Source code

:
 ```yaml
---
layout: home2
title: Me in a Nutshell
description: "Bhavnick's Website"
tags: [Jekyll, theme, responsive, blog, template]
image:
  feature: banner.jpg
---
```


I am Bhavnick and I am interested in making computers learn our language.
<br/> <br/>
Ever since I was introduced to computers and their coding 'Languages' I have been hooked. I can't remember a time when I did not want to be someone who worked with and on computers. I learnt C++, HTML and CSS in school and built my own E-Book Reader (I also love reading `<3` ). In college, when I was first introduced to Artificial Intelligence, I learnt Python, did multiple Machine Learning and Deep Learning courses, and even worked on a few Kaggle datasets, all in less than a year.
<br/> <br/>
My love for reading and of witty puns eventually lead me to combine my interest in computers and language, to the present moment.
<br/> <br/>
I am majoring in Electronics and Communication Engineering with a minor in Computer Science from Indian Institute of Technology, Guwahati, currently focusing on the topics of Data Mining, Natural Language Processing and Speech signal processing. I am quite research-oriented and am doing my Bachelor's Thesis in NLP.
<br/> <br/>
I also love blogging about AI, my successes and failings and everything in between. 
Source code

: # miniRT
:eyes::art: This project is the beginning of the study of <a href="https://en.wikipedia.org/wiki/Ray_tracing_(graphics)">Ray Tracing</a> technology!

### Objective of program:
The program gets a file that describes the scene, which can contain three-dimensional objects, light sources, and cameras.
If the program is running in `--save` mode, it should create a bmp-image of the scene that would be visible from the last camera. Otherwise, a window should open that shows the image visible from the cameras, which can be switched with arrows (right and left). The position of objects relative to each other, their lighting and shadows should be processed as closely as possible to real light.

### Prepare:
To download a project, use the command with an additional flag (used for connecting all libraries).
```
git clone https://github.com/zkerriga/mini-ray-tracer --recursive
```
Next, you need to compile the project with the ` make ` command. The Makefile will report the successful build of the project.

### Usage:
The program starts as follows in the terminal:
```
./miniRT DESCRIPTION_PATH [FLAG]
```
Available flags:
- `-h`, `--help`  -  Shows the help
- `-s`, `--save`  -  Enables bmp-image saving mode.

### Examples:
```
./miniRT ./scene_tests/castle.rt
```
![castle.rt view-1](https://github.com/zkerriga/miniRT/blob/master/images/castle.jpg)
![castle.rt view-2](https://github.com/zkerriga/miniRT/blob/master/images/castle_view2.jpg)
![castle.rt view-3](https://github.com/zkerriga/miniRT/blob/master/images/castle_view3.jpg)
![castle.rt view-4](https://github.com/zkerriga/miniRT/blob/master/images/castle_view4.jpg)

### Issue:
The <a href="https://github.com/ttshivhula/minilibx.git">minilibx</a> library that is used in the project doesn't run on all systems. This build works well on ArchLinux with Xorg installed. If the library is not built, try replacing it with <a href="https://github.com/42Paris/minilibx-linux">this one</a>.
........
§ **Goal of the exercise**: The answer must be every line of the listing that holds the word "command".

§ **Exercise solution**:
To download a project, use the command with an additional flag (used for connecting all libraries).
Next, you need to compile the project with the ` make ` command. The Makefile will report the successful build of the project.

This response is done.